Trigger Warning DB

May 31st, 2014
ideas, tech
The basic idea behind trigger warnings is you want a way to warn readers about discussion of topics they might find very upsetting. For example, if someone were to write a post discussing sexual violence they might put a notice at the top like:
Trigger Warning: discussion of sexual violence.
This would give a warning to survivors of sexual violence to brace themselves, and give an opportunity to read something else if this is not what they're up for getting into at the moment.

I'm basically on board with the idea, and like Scott's post on how they're helpful. But there are still big problems with the way people currently do them:

  • Warnings need to be added by the post author, but (a) they have a lot of other stuff to think about and (b) might not be willing to put up appropriate warnings (would a conservative blogger put up trigger warning: dismissal of transgender identity?)
  • You can't see relevant warnings until you click through on a link and start seeing the content, which could be too late.
  • Different people want different warnings: how do we decide which warnings to label for?
  • They get in the way for people who don't need them. And the more triggers we label the worse this gets.

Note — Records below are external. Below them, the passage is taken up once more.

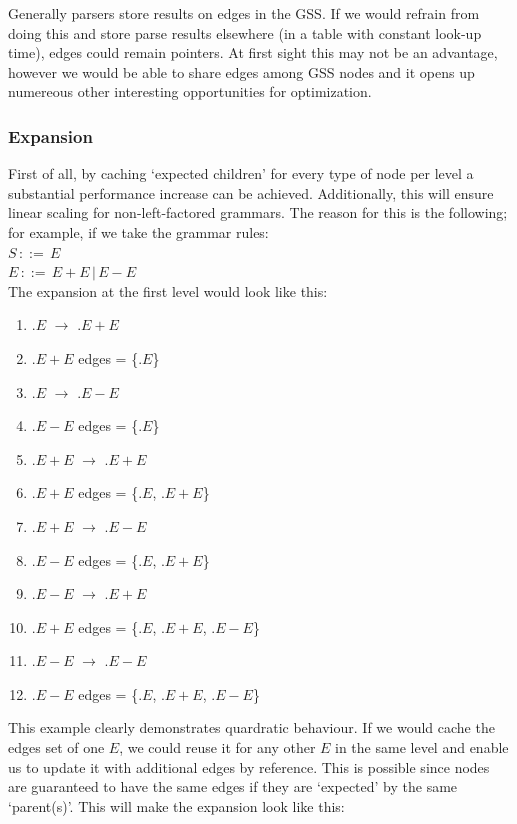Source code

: \documentclass[a4paper,10pt]{article}
\begin{document}
Generally parsers store results on edges in the GSS. If we would refrain from doing this and store parse results elsewhere (in a table with constant look-up time), edges could remain pointers. At first sight this may not be an advantage, however we would be able to share edges among GSS nodes and it opens up numereous other interesting opportunities for optimization.

\subsubsection{Expansion}
\label{sec:nodeExpansionOptimization}
First of all, by caching `expected children' for every type of node per level a substantial performance increase can be achieved. Additionally, this will ensure linear scaling for non-left-factored grammars. The reason for this is the following; for example, if we take the grammar rules:\\
$S\,::=\,E$\\
$E\,::=\,E + E\,|\,E - E$\\
The expansion at the first level would look like this:
\begin{enumerate}
 \setlength{\itemsep}{0pt}
 \setlength{\parskip}{0pt}
 \setlength{\parsep}{0pt}
 
 \item $.E$ $\rightarrow$ $.E+E$
 \item $.E+E$ edges = \{$.E$\}
 \item $.E$ $\rightarrow$ $.E-E$
 \item $.E-E$ edges = \{$.E$\}
 \item $.E+E$ $\rightarrow$ $.E+E$
 \item $.E+E$ edges = \{$.E$, $.E+E$\}
 \item $.E+E$ $\rightarrow$ $.E-E$
 \item $.E-E$ edges = \{$.E$, $.E+E$\}
 \item $.E-E$ $\rightarrow$ $.E+E$
 \item $.E+E$ edges = \{$.E$, $.E+E$, $.E-E$\}
 \item $.E-E$ $\rightarrow$ $.E-E$
 \item $.E-E$ edges = \{$.E$, $.E+E$, $.E-E$\}
\end{enumerate}
This example clearly demonstrates quardratic behaviour. If we would cache the edges set of one $E$, we could reuse it for any other $E$ in the same level and enable us to update it with additional edges by reference. This is possible since nodes are guaranteed to have the same edges if they are `expected' by the same `parent(s)'. This will make the expansion look like this:
\end{document}
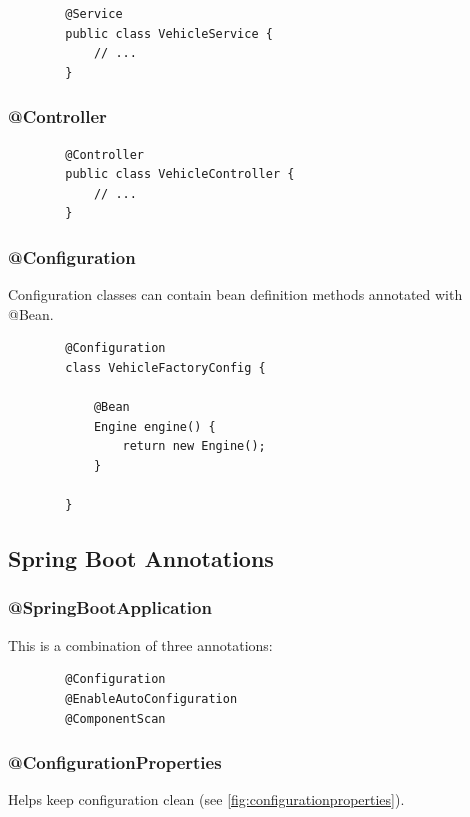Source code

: \documentclass{scrartcl}
\begin{document}
    \begin{lstlisting}
        @Service
        public class VehicleService {
            // ...
        }
    \end{lstlisting}

\subsubsection{@Controller}

    \begin{lstlisting}
        @Controller
        public class VehicleController {
            // ...
        }
    \end{lstlisting}

\subsubsection{@Configuration}

    Configuration classes can contain bean definition methods annotated with @Bean.

    \begin{lstlisting}
        @Configuration
        class VehicleFactoryConfig {

            @Bean
            Engine engine() {
                return new Engine();
            }

        }
    \end{lstlisting}


\subsection{Spring Boot Annotations}
\subsubsection{@SpringBootApplication}

    This is a combination of three annotations:

    \begin{lstlisting}
        @Configuration
        @EnableAutoConfiguration
        @ComponentScan
    \end{lstlisting}

\subsubsection{@ConfigurationProperties}

    Helps keep configuration clean (see \ref{fig:configurationproperties}).
\end{document}
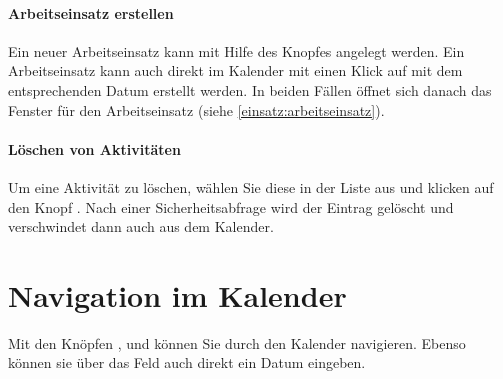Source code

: \paragraph{Arbeitseinsatz erstellen}
Ein neuer Arbeitseinsatz kann mit Hilfe des Knopfes  angelegt werden.
Ein Arbeitseinsatz kann auch direkt im Kalender mit einen Klick auf \button{+} mit dem entsprechenden Datum erstellt werden.
In beiden Fällen öffnet sich danach das Fenster für den Arbeitseinsatz
(siehe \cref{einsatz:arbeitseinsatz}).




\paragraph{Löschen von Aktivitäten}
Um eine Aktivität zu löschen, wählen Sie diese in der Liste aus
und klicken auf den Knopf .
Nach einer Sicherheitsabfrage wird der Eintrag gelöscht und verschwindet dann auch aus dem Kalender.



\section{Navigation im Kalender}\label{einsatz:kalender:navigieren}
Mit den Knöpfen ,  und  können Sie durch den Kalender navigieren.
Ebenso können sie über das Feld auch direkt ein Datum eingeben.



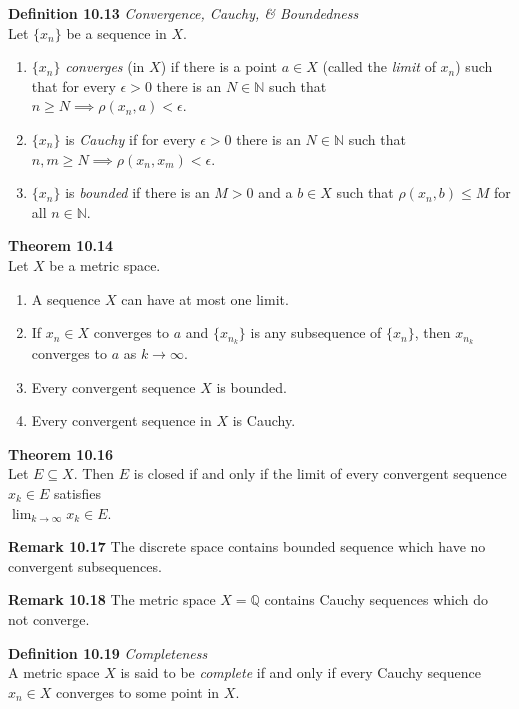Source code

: \documentclass[8pt,landscape]{article}
\begin{document}
\begin{multicols}{3}
\textbf{Definition 10.13} \emph{Convergence, Cauchy, \& Boundedness} \\
Let $\{x_n\}$ be a sequence in $X$.
\begin{enumerate}
    \item $\{x_n\}$ \emph{converges} (in $X$) if there is a point $a \in X$
        (called the \emph{limit} of $x_n$) such that for every $\epsilon > 0$
        there is an $N \in \mathbb{N}$ such that \\
        $n \geq N \implies \rho(x_n, a) < \epsilon$.
    \item $\{x_n\}$ is \emph{Cauchy} if for every $\epsilon > 0$ there is an
        $N \in \mathbb{N}$ such that \\
        $n, m \geq N \implies \rho(x_n, x_m) < \epsilon$.
    \item $\{x_n\}$ is \emph{bounded} if there is an $M > 0$ and a $b \in X$ such that
        $\rho (x_n, b) \leq M$ for all $n \in \mathbb{N}$.
\end{enumerate}

\textbf{Theorem 10.14} \\
Let $X$ be a metric space.
\begin{enumerate}
    \item A sequence $X$ can have at most one limit.
    \item If $x_n \in X$ converges to $a$ and $\{x_{n_k}\}$ is any subsequence of
        $\{x_n\}$, then $x_{n_k}$ converges to $a$ as $k \to \infty$.
    \item Every convergent sequence $X$ is bounded.
    \item Every convergent sequence in $X$ is Cauchy.
\end{enumerate}

\textbf{Theorem 10.16} \\
Let $E \subseteq X$.
Then $E$ is closed if and only if the limit of every convergent sequence $x_k \in E$
satisfies \\
$\lim_{k \to \infty} x_k \in E$.

\textbf{Remark 10.17}
The discrete space contains bounded sequence which have no convergent subsequences.

\textbf{Remark 10.18}
The metric space $X = \mathbb{Q}$ contains Cauchy sequences which do not converge.

\textbf{Definition 10.19} \emph{Completeness} \\
A metric space $X$ is said to be \emph{complete} if and only if every Cauchy sequence
$x_n \in X$ converges to some point in $X$.


\end{multicols}
\end{document}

It seems like we could solve these with public database holding a mapping from urls to a list of applicable trigger warnings. Anyone could add a trigger warning to the list, vaguely like wikipedia, and authors who currently put the literal "trigger warning: ..." text on their pages could instead put warnings in the database. A browser extension could let people indicate which triggers they wanted notice for and then put little banners across pages that had them:

You could also have it put little hover annotations on links so you could see triggers before clicking through:

With this setup someone who's triggered by ableism doesn't have to read past warnings intended for people triggered by sexism, they just won't see these warnings at all.

Is this worth making? Would people use it? Does it solve the right problems?

(You'd need a good privacy policy for the site: the site gets a query every time someone views a page or hovers over a url, so you don't want to abuse that.)